___ Task material ___
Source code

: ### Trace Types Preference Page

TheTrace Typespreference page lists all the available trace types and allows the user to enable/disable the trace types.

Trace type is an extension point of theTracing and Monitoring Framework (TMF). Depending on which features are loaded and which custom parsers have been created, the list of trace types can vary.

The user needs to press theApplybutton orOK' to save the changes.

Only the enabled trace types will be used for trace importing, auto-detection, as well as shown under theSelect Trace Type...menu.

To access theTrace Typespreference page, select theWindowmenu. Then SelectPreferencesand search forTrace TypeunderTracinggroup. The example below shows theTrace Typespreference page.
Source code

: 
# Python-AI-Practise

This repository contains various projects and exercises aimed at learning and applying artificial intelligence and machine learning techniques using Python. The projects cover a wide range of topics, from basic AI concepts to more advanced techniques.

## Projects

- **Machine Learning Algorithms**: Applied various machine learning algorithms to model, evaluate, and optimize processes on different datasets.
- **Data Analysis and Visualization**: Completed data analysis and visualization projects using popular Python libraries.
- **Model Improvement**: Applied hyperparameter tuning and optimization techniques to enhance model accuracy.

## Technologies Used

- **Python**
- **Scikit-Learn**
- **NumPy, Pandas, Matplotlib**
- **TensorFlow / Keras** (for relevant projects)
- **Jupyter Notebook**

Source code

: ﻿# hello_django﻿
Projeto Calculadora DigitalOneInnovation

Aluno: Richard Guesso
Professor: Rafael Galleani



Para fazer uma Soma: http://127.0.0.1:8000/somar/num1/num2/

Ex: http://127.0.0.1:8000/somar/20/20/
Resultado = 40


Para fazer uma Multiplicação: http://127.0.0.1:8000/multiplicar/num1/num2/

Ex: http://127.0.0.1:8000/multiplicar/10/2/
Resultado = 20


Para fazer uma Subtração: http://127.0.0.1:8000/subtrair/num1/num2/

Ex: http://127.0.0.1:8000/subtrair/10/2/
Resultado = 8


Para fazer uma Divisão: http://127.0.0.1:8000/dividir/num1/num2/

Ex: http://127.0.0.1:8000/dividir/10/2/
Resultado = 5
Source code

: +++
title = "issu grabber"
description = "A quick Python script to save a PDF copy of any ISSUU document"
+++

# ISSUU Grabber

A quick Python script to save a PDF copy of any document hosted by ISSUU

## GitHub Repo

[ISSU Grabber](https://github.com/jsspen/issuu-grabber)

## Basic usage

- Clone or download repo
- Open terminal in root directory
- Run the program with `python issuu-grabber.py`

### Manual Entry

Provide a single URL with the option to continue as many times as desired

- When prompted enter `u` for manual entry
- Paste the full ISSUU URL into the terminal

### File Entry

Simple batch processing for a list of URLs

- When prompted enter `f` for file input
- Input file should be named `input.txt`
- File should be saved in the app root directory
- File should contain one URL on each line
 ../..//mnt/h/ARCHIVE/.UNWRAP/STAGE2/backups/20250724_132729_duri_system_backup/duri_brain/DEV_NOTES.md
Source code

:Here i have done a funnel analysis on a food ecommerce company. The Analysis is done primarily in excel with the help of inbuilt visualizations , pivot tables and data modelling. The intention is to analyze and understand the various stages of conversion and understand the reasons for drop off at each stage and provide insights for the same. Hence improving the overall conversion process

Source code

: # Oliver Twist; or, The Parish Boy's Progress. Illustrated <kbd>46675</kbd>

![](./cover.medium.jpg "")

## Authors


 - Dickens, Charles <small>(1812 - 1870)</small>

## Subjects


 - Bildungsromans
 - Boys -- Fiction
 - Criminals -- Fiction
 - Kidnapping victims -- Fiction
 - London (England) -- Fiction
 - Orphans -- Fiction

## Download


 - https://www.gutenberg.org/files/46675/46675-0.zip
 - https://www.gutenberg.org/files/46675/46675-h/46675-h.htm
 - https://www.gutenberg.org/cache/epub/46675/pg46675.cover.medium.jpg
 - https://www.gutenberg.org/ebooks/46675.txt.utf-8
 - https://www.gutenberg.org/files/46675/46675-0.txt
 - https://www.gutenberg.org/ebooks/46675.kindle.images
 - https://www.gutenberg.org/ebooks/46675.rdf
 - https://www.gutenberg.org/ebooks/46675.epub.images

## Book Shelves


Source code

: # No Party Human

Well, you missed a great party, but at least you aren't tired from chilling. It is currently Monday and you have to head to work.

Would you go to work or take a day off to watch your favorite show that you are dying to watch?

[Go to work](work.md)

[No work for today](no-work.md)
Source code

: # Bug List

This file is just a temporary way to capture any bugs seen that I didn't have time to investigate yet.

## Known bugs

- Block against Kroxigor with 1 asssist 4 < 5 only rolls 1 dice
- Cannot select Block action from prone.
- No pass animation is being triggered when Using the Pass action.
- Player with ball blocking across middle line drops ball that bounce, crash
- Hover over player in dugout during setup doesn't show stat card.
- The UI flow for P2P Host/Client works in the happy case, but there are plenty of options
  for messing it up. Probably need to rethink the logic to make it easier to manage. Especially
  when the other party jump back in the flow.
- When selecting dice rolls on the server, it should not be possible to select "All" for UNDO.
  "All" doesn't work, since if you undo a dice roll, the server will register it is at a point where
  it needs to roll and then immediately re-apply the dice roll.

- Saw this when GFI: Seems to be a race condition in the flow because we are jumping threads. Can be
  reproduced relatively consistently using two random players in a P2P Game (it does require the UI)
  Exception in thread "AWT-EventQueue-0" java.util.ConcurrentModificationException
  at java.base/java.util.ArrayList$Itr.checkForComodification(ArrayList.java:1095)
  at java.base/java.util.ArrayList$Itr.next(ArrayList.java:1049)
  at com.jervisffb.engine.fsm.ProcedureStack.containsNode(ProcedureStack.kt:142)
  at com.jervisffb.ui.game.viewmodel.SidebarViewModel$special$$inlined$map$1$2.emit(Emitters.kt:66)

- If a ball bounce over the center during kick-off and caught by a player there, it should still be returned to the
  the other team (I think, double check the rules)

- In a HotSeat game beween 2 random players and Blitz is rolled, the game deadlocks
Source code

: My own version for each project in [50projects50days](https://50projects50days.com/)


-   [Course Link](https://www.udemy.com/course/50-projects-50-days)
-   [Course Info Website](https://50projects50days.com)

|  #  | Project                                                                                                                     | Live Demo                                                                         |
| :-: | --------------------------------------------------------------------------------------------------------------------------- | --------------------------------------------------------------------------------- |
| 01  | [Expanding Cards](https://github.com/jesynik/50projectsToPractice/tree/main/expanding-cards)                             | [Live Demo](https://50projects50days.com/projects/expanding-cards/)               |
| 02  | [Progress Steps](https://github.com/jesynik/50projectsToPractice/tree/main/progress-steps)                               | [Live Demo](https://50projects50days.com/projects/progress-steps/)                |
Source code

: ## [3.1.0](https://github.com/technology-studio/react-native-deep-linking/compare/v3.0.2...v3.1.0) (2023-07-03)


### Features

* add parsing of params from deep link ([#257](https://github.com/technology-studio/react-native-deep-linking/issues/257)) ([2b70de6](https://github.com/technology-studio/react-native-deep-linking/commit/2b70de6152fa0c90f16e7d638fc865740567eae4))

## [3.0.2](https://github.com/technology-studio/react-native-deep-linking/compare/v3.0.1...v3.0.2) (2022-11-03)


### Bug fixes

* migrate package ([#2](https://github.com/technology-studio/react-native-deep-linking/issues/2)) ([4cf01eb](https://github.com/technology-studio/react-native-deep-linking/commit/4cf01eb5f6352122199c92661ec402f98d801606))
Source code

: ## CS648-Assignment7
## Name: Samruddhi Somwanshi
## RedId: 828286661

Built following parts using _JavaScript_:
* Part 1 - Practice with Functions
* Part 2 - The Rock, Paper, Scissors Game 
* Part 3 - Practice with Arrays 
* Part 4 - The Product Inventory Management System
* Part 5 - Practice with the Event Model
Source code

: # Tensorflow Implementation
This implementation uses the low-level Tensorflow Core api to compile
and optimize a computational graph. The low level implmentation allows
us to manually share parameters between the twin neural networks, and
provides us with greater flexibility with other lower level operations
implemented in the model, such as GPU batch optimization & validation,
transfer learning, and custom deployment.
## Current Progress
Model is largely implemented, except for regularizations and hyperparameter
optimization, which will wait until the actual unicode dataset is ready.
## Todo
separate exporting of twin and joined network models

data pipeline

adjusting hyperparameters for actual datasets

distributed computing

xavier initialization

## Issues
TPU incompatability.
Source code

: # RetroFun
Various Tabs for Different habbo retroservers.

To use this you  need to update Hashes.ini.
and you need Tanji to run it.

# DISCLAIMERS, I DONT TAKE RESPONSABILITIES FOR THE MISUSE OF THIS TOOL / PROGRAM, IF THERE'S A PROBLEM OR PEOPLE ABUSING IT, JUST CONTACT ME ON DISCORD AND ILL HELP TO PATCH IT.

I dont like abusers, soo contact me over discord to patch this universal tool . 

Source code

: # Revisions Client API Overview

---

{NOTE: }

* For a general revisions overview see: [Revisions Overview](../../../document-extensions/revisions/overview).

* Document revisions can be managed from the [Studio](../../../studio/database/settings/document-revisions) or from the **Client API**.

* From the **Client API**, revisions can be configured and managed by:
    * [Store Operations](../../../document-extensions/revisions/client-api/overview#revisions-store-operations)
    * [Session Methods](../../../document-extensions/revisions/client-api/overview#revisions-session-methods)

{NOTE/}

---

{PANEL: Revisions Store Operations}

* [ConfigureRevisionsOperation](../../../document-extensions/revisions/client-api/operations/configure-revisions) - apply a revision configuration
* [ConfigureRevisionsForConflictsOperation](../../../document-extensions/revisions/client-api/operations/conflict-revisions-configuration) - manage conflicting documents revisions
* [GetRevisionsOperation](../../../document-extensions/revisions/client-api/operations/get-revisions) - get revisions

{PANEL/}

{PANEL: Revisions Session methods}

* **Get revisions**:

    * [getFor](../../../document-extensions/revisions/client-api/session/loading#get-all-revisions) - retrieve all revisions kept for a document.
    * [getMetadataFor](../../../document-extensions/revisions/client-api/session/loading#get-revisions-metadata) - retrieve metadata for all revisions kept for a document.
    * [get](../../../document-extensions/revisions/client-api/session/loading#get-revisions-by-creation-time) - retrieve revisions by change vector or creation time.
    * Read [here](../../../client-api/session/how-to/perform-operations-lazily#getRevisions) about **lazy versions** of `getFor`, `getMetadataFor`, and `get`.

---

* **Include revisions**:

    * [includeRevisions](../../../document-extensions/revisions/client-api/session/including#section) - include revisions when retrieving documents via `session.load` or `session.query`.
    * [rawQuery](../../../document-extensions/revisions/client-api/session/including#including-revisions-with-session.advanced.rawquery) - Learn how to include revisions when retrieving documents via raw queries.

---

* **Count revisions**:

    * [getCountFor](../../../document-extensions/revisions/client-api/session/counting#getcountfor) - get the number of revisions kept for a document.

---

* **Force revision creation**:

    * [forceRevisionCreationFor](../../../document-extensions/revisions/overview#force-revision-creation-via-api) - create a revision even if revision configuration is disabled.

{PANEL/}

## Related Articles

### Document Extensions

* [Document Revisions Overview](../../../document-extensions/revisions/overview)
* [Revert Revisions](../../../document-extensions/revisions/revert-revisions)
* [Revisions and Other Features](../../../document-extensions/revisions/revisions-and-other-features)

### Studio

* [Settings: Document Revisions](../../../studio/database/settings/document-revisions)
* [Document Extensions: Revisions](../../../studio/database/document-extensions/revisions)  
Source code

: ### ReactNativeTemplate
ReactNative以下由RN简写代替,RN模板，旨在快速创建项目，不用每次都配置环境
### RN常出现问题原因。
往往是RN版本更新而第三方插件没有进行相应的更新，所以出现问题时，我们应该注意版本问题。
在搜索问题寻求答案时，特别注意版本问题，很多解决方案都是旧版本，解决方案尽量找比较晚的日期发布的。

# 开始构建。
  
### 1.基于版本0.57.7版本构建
___
Problem details
Report every line containing the word "ebooks" from the listing above.

Expected answer
 - https://www.gutenberg.org/ebooks/46675.txt.utf-8
 - https://www.gutenberg.org/ebooks/46675.kindle.images
 - https://www.gutenberg.org/ebooks/46675.rdf
 - https://www.gutenberg.org/ebooks/46675.epub.images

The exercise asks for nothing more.